LAJ ARTICLES

Sales. Passing the pen test

I will try and compress all that I know about sales and passing the pen test into the smallest amount of space. It is the wisdom I had to snatch like Robin Hood from countless sources over my sales lifetime.
This it not a lossless compression. Some sales slivers of know how and experience have been neglected, some deliberately not included and others just lost. 
This is for the soldiersThat see the sun at midnightYou dig, let me slow downIt’s so incredible – Free Mason by Rick Ross
I am going to list everything without any priority: Bullet 2 will follow bullet 1 and bullet a. will come before b.
But it doesn’t have to. What is important is that you read them each and then add them all together.
1. The company
(you are judged by the company you keep)
a. If they don’t care about their clients, they don’t care about the instruments that acquired them.
b.

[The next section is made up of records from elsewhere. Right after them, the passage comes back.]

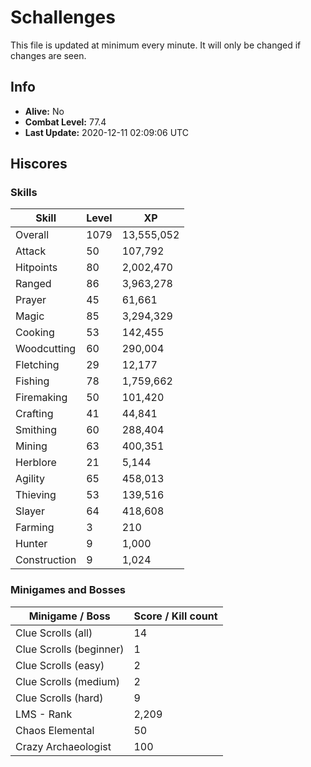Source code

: # Schallenges

This file is updated at minimum every minute. It will only be changed if changes are seen.

## Info

 - **Alive:** No
 - **Combat Level:** 77.4
 - **Last Update:** 2020-12-11 02:09:06 UTC

## Hiscores

### Skills

| Skill | Level | XP |
|--|--|--|
| Overall | 1079 | 13,555,052 |
| Attack | 50 | 107,792 |
| Hitpoints | 80 | 2,002,470 |
| Ranged | 86 | 3,963,278 |
| Prayer | 45 | 61,661 |
| Magic | 85 | 3,294,329 |
| Cooking | 53 | 142,455 |
| Woodcutting | 60 | 290,004 |
| Fletching | 29 | 12,177 |
| Fishing | 78 | 1,759,662 |
| Firemaking | 50 | 101,420 |
| Crafting | 41 | 44,841 |
| Smithing | 60 | 288,404 |
| Mining | 63 | 400,351 |
| Herblore | 21 | 5,144 |
| Agility | 65 | 458,013 |
| Thieving | 53 | 139,516 |
| Slayer | 64 | 418,608 |
| Farming | 3 | 210 |
| Hunter | 9 | 1,000 |
| Construction | 9 | 1,024 |

### Minigames and Bosses

| Minigame / Boss | Score / Kill count |
|--|--|
| Clue Scrolls (all) | 14 |
| Clue Scrolls (beginner) | 1 |
| Clue Scrolls (easy) | 2 |
| Clue Scrolls (medium) | 2 |
| Clue Scrolls (hard) | 9 |
| LMS - Rank | 2,209 |
| Chaos Elemental | 50 |
| Crazy Archaeologist | 100 |
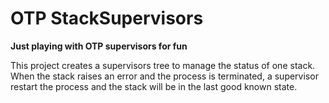 # OTP StackSupervisors

**Just playing with OTP supervisors for fun**

This project creates a supervisors tree to manage the status of one stack.
When the stack raises an error and the process is terminated, a supervisor restart the process and the stack will be in the last good known state.

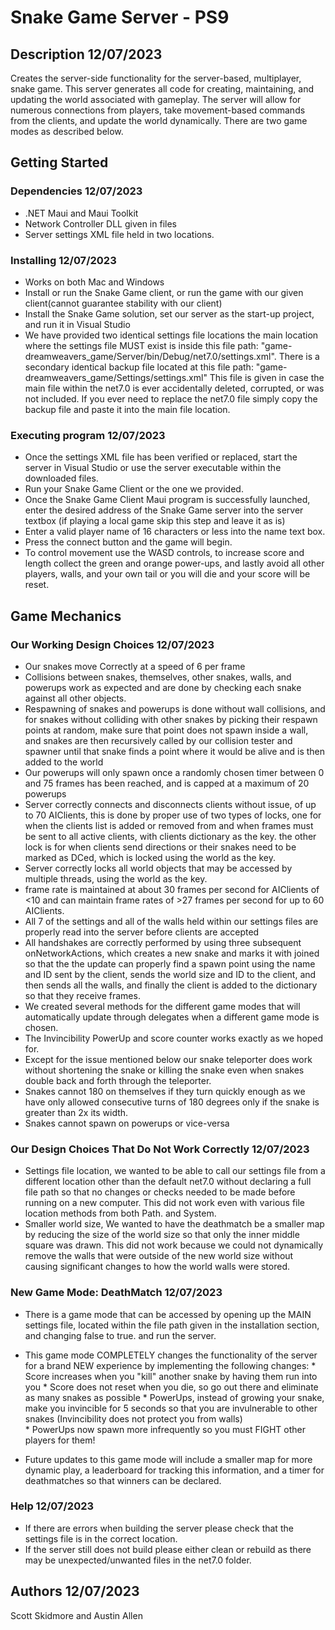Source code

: # Snake Game Server - PS9

## Description 12/07/2023

Creates the server-side functionality for the server-based, multiplayer, snake game. This server generates all code for creating, maintaining, and updating the world associated with gameplay. The server will allow for numerous connections from players, take movement-based commands from the clients, and update the world dynamically. There are two game modes as described below.


## Getting Started 

### Dependencies 12/07/2023

* .NET Maui and Maui Toolkit
* Network Controller DLL given in files
* Server settings XML file held in two locations.

### Installing 12/07/2023

* Works on both Mac and Windows
* Install or run the Snake Game client, or run the game with our given client(cannot guarantee stability with our client)
* Install the Snake Game solution, set our server as the start-up project, and run it in Visual Studio
* We have provided two identical settings file locations the main location where the settings file MUST exist is
  inside this file path:  "game-dreamweavers_game/Server/bin/Debug/net7.0/settings.xml". There is a secondary identical backup file located at this 
  file path: "game-dreamweavers_game/Settings/settings.xml" This file is given in case the main file within the net7.0 is ever accidentally deleted, 
  corrupted, or was not included. If you ever need to replace the net7.0 file simply copy the backup file and paste it into the main file location.
  
  


### Executing program  12/07/2023

* Once the settings XML file has been verified or replaced, start the server in Visual Studio or use the server executable within the downloaded files.
* Run your Snake Game Client or the one we provided.
* Once the Snake Game Client Maui program is successfully launched, enter the desired address of the Snake Game server into the server textbox (if playing a local game skip this step and leave it as is)
* Enter a valid player name of 16 characters or less into the name text box.
* Press the connect button and the game will begin.
* To control movement use the WASD controls, to increase score and length collect the green and orange power-ups, and lastly avoid all other players, 
  walls, and your own tail or you will die and your score will be reset.

## Game Mechanics

### Our Working Design Choices 12/07/2023
* Our snakes move Correctly at a speed of 6 per frame
* Collisions between snakes, themselves, other snakes, walls, and powerups work as expected and are done by checking each snake against all other 
  objects.
* Respawning of snakes and powerups is done without wall collisions, and for snakes without colliding with other snakes by picking their respawn 
  points at random, make sure that point does not spawn inside a wall, and snakes are then recursively called by our collision tester and spawner 
  until that snake finds a point where it would be alive and is then added to the world
* Our powerups will only spawn once a randomly chosen timer between 0 and 75 frames has been reached, and is capped at a maximum of 20 powerups
* Server correctly connects and disconnects clients without issue, of up to 70 AIClients, this is done by proper use of two types of locks, one for when the clients list is added or removed from and when frames must be sent to all active clients, with clients dictionary as the key. the other lock is for when clients send directions or their snakes need to be marked as DCed, which is locked using the world as the key.
* Server correctly locks all world objects that may be accessed by multiple threads, using the world as the key.
* frame rate is maintained at about 30 frames per second for AIClients of <10 and can maintain frame rates of >27 frames per second for up to 60 
  AIClients.
* All 7 of the settings and all of the walls held within our settings files are properly read into the server before clients are accepted
* All handshakes are correctly performed by using three subsequent onNetworkActions, which creates a new snake and marks it with joined so that the 
  the update can properly find a spawn point using the name and ID sent by the client, sends the world size and ID to the client, and then sends all 
  the walls, and finally the client is added to the dictionary so that they receive frames.
* We created several methods for the different game modes that will automatically update through delegates when a different game mode is chosen.
* The Invincibility PowerUp and score counter works exactly as we hoped for.
* Except for the issue mentioned below our snake teleporter does work without shortening the snake or killing the snake even when snakes double back 
  and forth through the teleporter.
* Snakes cannot 180 on themselves if they turn quickly enough as we have only allowed consecutive turns of 180 degrees only if the snake is greater than 2x its width.
* Snakes cannot spawn on powerups or vice-versa
  

### Our Design Choices That Do Not Work Correctly 12/07/2023
* Settings file location, we wanted to be able to call our settings file from a different location other than the default net7.0 without declaring a 
  full file path so that no changes or checks needed to be made before running on a new computer. This did not work even with various file location 
  methods from both Path. and System.
* Smaller world size, We wanted to have the deathmatch be a smaller map by reducing the size of the world size so that only the inner middle square 
  was drawn. This did not work because we could not dynamically remove the walls that were outside of the new world size without causing significant 
  changes to how the world walls were stored.
  

### New Game Mode: DeathMatch 12/07/2023
* There is a game mode that can be accessed by opening up the MAIN settings file, located within the file path given in the installation section, and changing <DeathMatch>false</DeathMatch> to <DeathMatch>true</DeathMatch>. and run the server.
  
* This game mode COMPLETELY changes the functionality of the server for a brand NEW experience by implementing the following changes:
              * Score increases when you "kill" another snake by having them run into you
              * Score does not reset when you die, so go out there and eliminate as many snakes as possible
              * PowerUps, instead of growing your snake, make you invincible for 5 seconds so that you are invulnerable to other snakes (Invincibility 
                does not protect you from walls)                                                                                 
              * PowerUps now spawn more infrequently so you must FIGHT other players for them!
* Future updates to this game mode will include a smaller map for more dynamic play, a leaderboard for tracking this information, and a timer for     
  deathmatches so that winners can be declared.


### Help 12/07/2023
* If there are errors when building the server please check that the settings file is in the correct location.
* If the server still does not build please either clean or rebuild as there may be unexpected/unwanted files in the net7.0 folder.


## Authors 12/07/2023


Scott Skidmore and
Austin Allen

If the CEO is an an ego driven jerk the company is a big jerk farm. If the CEO is personable, listens respectfully, is responsive and understands their obligations to the employees and clients, then that too will cascade down. Choose your CEO well.
c. When companies want to improve shareholder return one of the first places they look is in reducing sales payouts.

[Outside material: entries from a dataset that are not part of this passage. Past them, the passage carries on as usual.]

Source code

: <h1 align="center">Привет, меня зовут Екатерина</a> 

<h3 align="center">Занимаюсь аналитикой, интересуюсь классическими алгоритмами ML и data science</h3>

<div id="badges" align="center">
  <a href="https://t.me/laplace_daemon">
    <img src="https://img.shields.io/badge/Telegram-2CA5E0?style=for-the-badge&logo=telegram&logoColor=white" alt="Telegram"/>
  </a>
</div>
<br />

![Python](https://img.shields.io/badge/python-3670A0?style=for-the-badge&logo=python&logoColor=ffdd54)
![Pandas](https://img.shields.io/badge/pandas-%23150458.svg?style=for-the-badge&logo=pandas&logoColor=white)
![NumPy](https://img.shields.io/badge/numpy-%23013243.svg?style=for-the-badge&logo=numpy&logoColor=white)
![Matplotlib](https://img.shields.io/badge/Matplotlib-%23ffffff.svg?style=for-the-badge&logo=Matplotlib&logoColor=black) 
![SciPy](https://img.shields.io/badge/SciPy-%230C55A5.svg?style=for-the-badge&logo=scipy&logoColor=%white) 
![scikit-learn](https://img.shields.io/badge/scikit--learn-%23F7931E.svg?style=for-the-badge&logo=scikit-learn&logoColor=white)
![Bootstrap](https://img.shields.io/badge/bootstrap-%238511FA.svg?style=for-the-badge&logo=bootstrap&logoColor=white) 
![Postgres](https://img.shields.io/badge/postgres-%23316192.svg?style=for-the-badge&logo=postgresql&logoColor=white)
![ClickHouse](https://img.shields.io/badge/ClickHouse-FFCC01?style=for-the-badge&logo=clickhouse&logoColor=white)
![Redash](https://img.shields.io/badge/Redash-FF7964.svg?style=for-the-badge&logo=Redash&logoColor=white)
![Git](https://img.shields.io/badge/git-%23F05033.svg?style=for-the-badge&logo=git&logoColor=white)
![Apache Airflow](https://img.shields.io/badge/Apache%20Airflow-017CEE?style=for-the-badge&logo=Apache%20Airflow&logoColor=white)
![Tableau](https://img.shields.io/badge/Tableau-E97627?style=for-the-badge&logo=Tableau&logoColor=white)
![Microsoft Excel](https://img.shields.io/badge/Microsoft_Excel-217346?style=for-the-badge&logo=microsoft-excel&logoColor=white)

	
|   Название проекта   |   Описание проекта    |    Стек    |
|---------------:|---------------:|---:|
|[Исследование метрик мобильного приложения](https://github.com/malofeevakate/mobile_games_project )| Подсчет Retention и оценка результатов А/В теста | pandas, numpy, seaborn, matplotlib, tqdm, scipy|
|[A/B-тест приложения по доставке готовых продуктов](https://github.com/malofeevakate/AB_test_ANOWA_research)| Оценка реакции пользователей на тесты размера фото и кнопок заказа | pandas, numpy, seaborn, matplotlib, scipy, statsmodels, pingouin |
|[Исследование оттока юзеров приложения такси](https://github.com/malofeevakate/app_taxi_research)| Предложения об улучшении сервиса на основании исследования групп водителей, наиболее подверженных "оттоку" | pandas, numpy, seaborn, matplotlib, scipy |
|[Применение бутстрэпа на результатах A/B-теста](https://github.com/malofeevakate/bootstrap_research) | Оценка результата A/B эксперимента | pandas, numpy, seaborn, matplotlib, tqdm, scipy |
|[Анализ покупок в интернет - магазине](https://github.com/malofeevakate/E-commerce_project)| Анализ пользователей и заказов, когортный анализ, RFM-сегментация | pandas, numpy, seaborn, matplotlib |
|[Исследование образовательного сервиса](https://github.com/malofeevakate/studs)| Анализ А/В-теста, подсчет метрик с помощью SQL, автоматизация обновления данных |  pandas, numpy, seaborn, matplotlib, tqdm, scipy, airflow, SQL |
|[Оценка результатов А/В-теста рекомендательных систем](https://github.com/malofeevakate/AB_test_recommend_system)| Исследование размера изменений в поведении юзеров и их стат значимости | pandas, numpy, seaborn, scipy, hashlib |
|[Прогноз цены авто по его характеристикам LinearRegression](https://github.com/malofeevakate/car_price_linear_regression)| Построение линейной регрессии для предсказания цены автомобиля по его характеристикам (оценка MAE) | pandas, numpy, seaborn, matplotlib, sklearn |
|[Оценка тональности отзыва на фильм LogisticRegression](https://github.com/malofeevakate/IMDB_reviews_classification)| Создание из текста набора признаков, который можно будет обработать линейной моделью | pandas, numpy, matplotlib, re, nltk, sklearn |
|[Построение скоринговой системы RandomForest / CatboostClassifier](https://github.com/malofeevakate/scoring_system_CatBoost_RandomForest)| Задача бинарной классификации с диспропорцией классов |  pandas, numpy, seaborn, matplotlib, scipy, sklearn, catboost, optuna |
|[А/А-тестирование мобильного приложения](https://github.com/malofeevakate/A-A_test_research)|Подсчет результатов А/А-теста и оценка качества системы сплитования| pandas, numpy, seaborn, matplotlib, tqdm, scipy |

d. Brute sales force is when the company overhires sales reps as a strategy to divide up the market into the smallest particles. When a company uses this arguable strategy they are divvying up the profit (or anticipated profit and/or revenue) into smaller cuts. Commissions are distribution of profits. If the company is not profitable then the payout is meager.
e. Brute sales force makes the sales rep an anonymous foot patrol and it’s hard to distinguish yourself.
f. Companies that use a brute sales force strategy have a higher than normal attrition. That is often the rumble before an earthquake.
g. Brute sales force is great for the marginal sales rep, they can skate by and nobody cares. They soak up salary, commissions are icing on their cake.
2. The Sale
(there are two types of sales)
a. Transactional. Sales reps don’t make money, period. The company allocates their resources to creating a system that reduces the sales person to a pleasant cash register.
b. The complex sale. In this model you can (hopefully) make a lot of money. Your role can not be turned into a nifty website. The best sales person builds a conveyor belt to make their sale transactional ‘like’ so they can handle more volume without compromising quality.
c. To understand and appreciate the product you have to ask the client why they signed with the company. This is never a conversation about price, its about value.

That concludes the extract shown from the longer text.